Metadata-Version: 2.4
Name: lode-kg
Version: 0.1.1
Summary: Lode: fully local repository knowledge graph daemon and CLI.
Project-URL: Homepage, https://github.com/alfredosdpiii/lode
Project-URL: Repository, https://github.com/alfredosdpiii/lode
Project-URL: Issues, https://github.com/alfredosdpiii/lode/issues
Author: Bryan
License: Apache-2.0
License-File: LICENSE
Keywords: agents,cli,code-intelligence,knowledge-graph,kuzu,lode,sqlite
Classifier: Development Status :: 3 - Alpha
Classifier: Environment :: Console
Classifier: License :: OSI Approved :: Apache Software License
Classifier: Programming Language :: Python :: 3
Classifier: Programming Language :: Python :: 3.11
Classifier: Programming Language :: Python :: 3.12
Classifier: Topic :: Software Development :: Libraries :: Python Modules
Requires-Python: >=3.11
Provides-Extra: dev
Provides-Extra: kuzu
Requires-Dist: kuzu>=0.11.0; extra == 'kuzu'
Description-Content-Type: text/markdown

# Lode

Lode gives coding agents a local map of a repository.

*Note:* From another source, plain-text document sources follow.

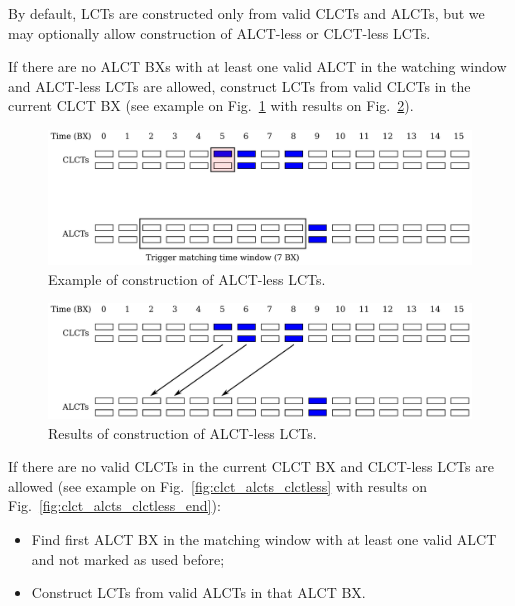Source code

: By default, LCTs are constructed only from valid CLCTs and ALCTs, but we may optionally allow construction of ALCT-less or CLCT-less LCTs.

If there are no ALCT BXs with at least one valid ALCT in the watching window and ALCT-less LCTs are allowed, construct LCTs from valid CLCTs in the current CLCT BX (see example on Fig.~\ref{fig:clct_alcts_alctless} with results on Fig.~\ref{fig:clct_alcts_alctless_end}).

\begin{figure}[tbh]
        \begin{center}
                \includegraphics[width=0.7\linewidth]{figures/clct_alcts_alctless.pdf}
                \caption{Example of construction of ALCT-less LCTs.}
                \label{fig:clct_alcts_alctless}
        \end{center}
\end{figure}

\begin{figure}[tbh]
        \begin{center}
                \includegraphics[width=0.7\linewidth]{figures/clct_alcts_alctless_end.pdf}
                \caption{Results of construction of ALCT-less LCTs.}
                \label{fig:clct_alcts_alctless_end}
        \end{center}
\end{figure}

If there are no valid CLCTs in the current CLCT BX and CLCT-less LCTs are allowed (see example on Fig.~\ref{fig:clct_alcts_clctless} with results on Fig.~\ref{fig:clct_alcts_clctless_end}):
\begin{itemize}
    \item Find first ALCT BX in the matching window with at least one valid ALCT and not marked as used before;
    \item Construct LCTs from valid ALCTs in that ALCT BX.
\end{itemize}


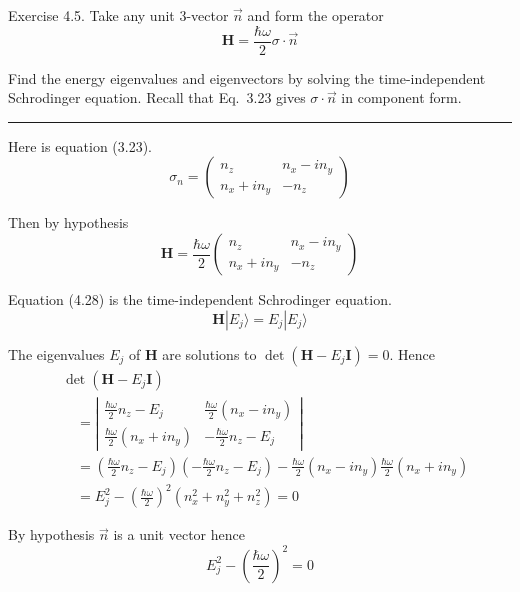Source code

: \documentclass[12pt]{article}
\begin{document}
Exercise 4.5.
Take any unit 3-vector $\vec n$ and form the operator
\begin{equation*}
\mathbf H=\frac{\hbar\omega}{2}\sigma\cdot\vec n
\end{equation*}

Find the energy eigenvalues and eigenvectors by solving the
time-independent Schrodinger equation.
Recall that Eq.~3.23 gives $\sigma\cdot\vec n$ in component form.

\bigskip
\hrule

\bigskip
Here is equation (3.23).
\begin{equation*}
\sigma_n=\begin{pmatrix}
n_z & n_x-in_y
\\
n_x+in_y & -n_z
\end{pmatrix}
\tag{3.23}
\end{equation*}

Then by hypothesis
\begin{equation*}
\mathbf H=\frac{\hbar\omega}{2}
\begin{pmatrix}
n_z & n_x-in_y
\\
n_x+in_y & -n_z
\end{pmatrix}
\end{equation*}

Equation (4.28) is the time-independent Schrodinger equation.
\begin{equation*}
\mathbf H|E_j\rangle=E_j|E_j\rangle
\tag{4.28}
\end{equation*}

The eigenvalues $E_j$ of $\mathbf H$ are solutions to $\det(\mathbf H-E_j\mathbf I)=0$.
Hence
\begin{align*}
&\det(\mathbf H-E_j\mathbf I)
\\
&\quad{}=\left|
\begin{matrix}
\frac{\hbar\omega}{2}n_z-E_j & \frac{\hbar\omega}{2}(n_x-in_y)
\\[1ex]
\frac{\hbar\omega}{2}(n_x+in_y) & -\frac{\hbar\omega}{2}n_z-E_j
\end{matrix}
\right|
\\
&\quad{}=\left(\frac{\hbar\omega}{2}n_z-E_j\right)\left(-\frac{\hbar\omega}{2}n_z-E_j\right)
-\frac{\hbar\omega}{2}(n_x-in_y)\frac{\hbar\omega}{2}(n_x+in_y)
\\
&\quad{}=E_j^2-\left(\frac{\hbar\omega}{2}\right)^2\left(n_x^2+n_y^2+n_z^2\right)=0
\end{align*}

By hypothesis $\vec n$ is a unit vector hence
\begin{equation*}
E_j^2-\left(\frac{\hbar\omega}{2}\right)^2=0
\end{equation*}
\end{document}
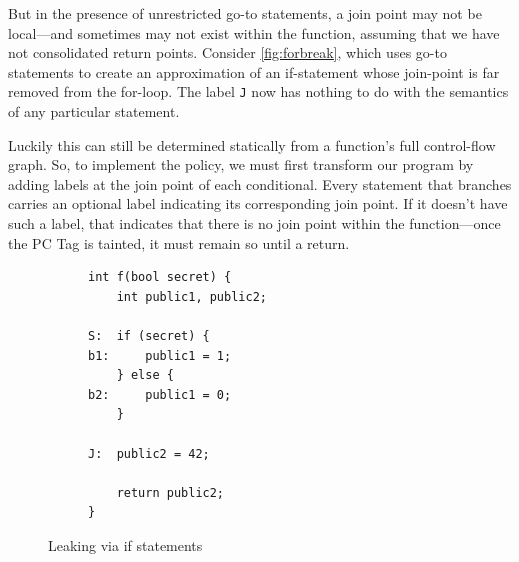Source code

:\documentclass[acmsmall,review,anonymous]{acmart}\settopmatter{printfolios=true,printccs=false,printacmref=false}
\begin{document}
But in the presence of unrestricted go-to statements, a join point may not be
local---and sometimes may not exist within the function, assuming that we have not
consolidated return points. Consider \cref{fig:forbreak}, which
uses go-to statements to create an approximation of an if-statement whose join-point
is far removed from the for-loop. The label {\tt J} now has nothing to do with the
semantics of any particular statement.

Luckily this can still be determined statically from a function's full
control-flow graph. So, to implement the policy, we must first transform our program
by adding labels at the join point of each conditional.
Every statement that branches carries an optional label indicating its corresponding
join point. If it doesn't have such
a label, that indicates that there is no join point within the function---once the PC Tag is tainted,
it must remain so until a return.

\begin{figure}
  \begin{subfigure}{0.5\textwidth}
\begin{verbatim}
int f(bool secret) {
    int public1, public2;

S:  if (secret) {
b1:     public1 = 1;
    } else {
b2:     public1 = 0;
    }

J:  public2 = 42;

    return public2;
}
\end{verbatim}
  \end{subfigure}
  \begin{subfigure}{0.5\textwidth}
  \end{subfigure}
  
  \caption{Leaking via if statements}
  \label{fig:ifthenelse}
\end{figure}
\end{document}
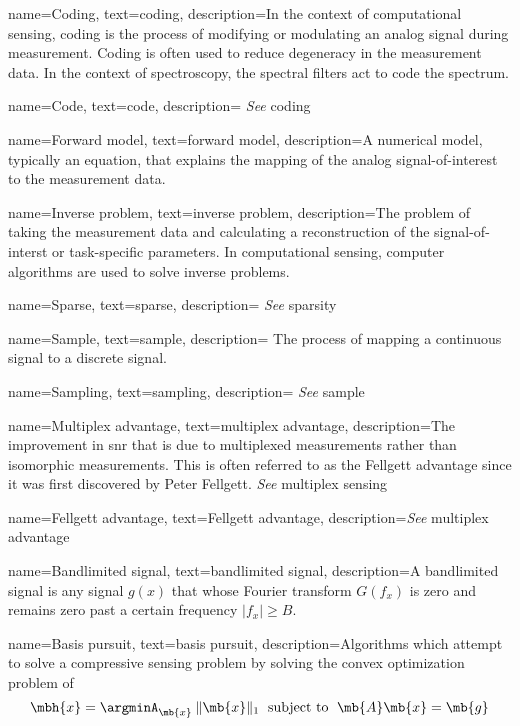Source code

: {
name={Coding},
text={coding},
description={In the context of computational sensing, coding is the process of modifying or modulating an analog signal during measurement. Coding is often used to reduce degeneracy in the measurement data. In the context of spectroscopy, the spectral filters act to code the spectrum.  }
}

{
name={Code},
text={code},
description={ \emph{See} \gls{coding}}
}

{
name={Forward model},
text={forward model},
description={A numerical model, typically an equation, that explains the mapping of the analog signal-of-interest to the measurement data.}
}

{
name={Inverse problem},
text={inverse problem},
description={The problem of taking the measurement data and calculating a reconstruction of the signal-of-interst or task-specific parameters. In computational sensing, computer algorithms are used to solve inverse problems.}
}

{
name={Sparse},
text={sparse},
description={ \emph{See} \gls{sparsity}}
}

{
name={Sample},
text={sample},
description={ The process of mapping a continuous signal to a discrete signal.  }
}

{
name={Sampling},
text={sampling},
description={ \emph{See} \gls{sample}  }
}



{
name={Multiplex advantage},
text={multiplex advantage},
description={The improvement in \gls{snr} that is due to multiplexed measurements rather than isomorphic measurements. This is often referred to as the Fellgett advantage since it was first discovered by Peter Fellgett. \emph{See} \gls{multiplex sensing}} 
}

{
name={Fellgett advantage},
text={Fellgett advantage},
description={\emph{See} \gls{multiplex advantage}} 
}

{
name={Bandlimited signal},
text={bandlimited signal},
description={A bandlimited signal is any signal $ g(x) $ that whose Fourier transform $ G(f_x) $ is zero and remains zero past a certain frequency $ \lvert f_x \rvert \geq B$.} 
}

{
name={Basis pursuit},
text={basis pursuit},
description={Algorithms which attempt to solve a compressive sensing problem by solving the convex optimization problem of 
\begin{equation}
	\mbh{x} = \argminA_{\mb{x}} \: \| \mb{x} \|_{1} \text{\; subject to \;} \mb{A}\mb{x} = \mb{g}
\end{equation} 
}
}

It indexes source files into SQLite for fast lookups, and can project the same
facts into embedded Kuzu when you want graph traversal. The job is simple: answer
"where is this symbol?", "what should I read?", "what calls this?", and "what
might break if I touch it?" without sending the repo to a hosted code-search
service.

## Goals

- Local by default: no account, hosted index, or remote API call required.
- CLI first: agents can call `lode` directly and get bounded JSON with file:line citations.
- Fast path in SQLite: exact lookup and FTS stay cheap enough for per-turn use.
- Optional graph path in Kuzu: Cypher and vector experiments without leaving local disk.
- Daemon-friendly: run `loded` on login if you want a warm local service.

## Current state

This is an early MVP. Today it can:

- `lode index PATH` for Python, TypeScript/JavaScript, Markdown, and config-ish files.
- `lode search QUERY --json` over SQLite FTS5.
- `lode symbol NAME --json` for exact-ish symbol lookup.
- `lode context QUERY --json --budget N` for an agent context pack.
- `lode impact TARGET --json` for callers, callees, related files, and raw graph edges.
- `lode neighbors NODE_ID --json` for direct graph neighbors.
- `loded` local HTTP daemon with `/health`, `/status`, `/index`, `/search`, and `/context`.
- Optional Kuzu projection code when the `kuzu` extra is installed.
- Docker Compose with a local TEI embeddings service using `Snowflake/snowflake-arctic-embed-s`.

## Install

The PyPI package is called `lode-kg`; it installs the `lode` CLI and `loded` daemon.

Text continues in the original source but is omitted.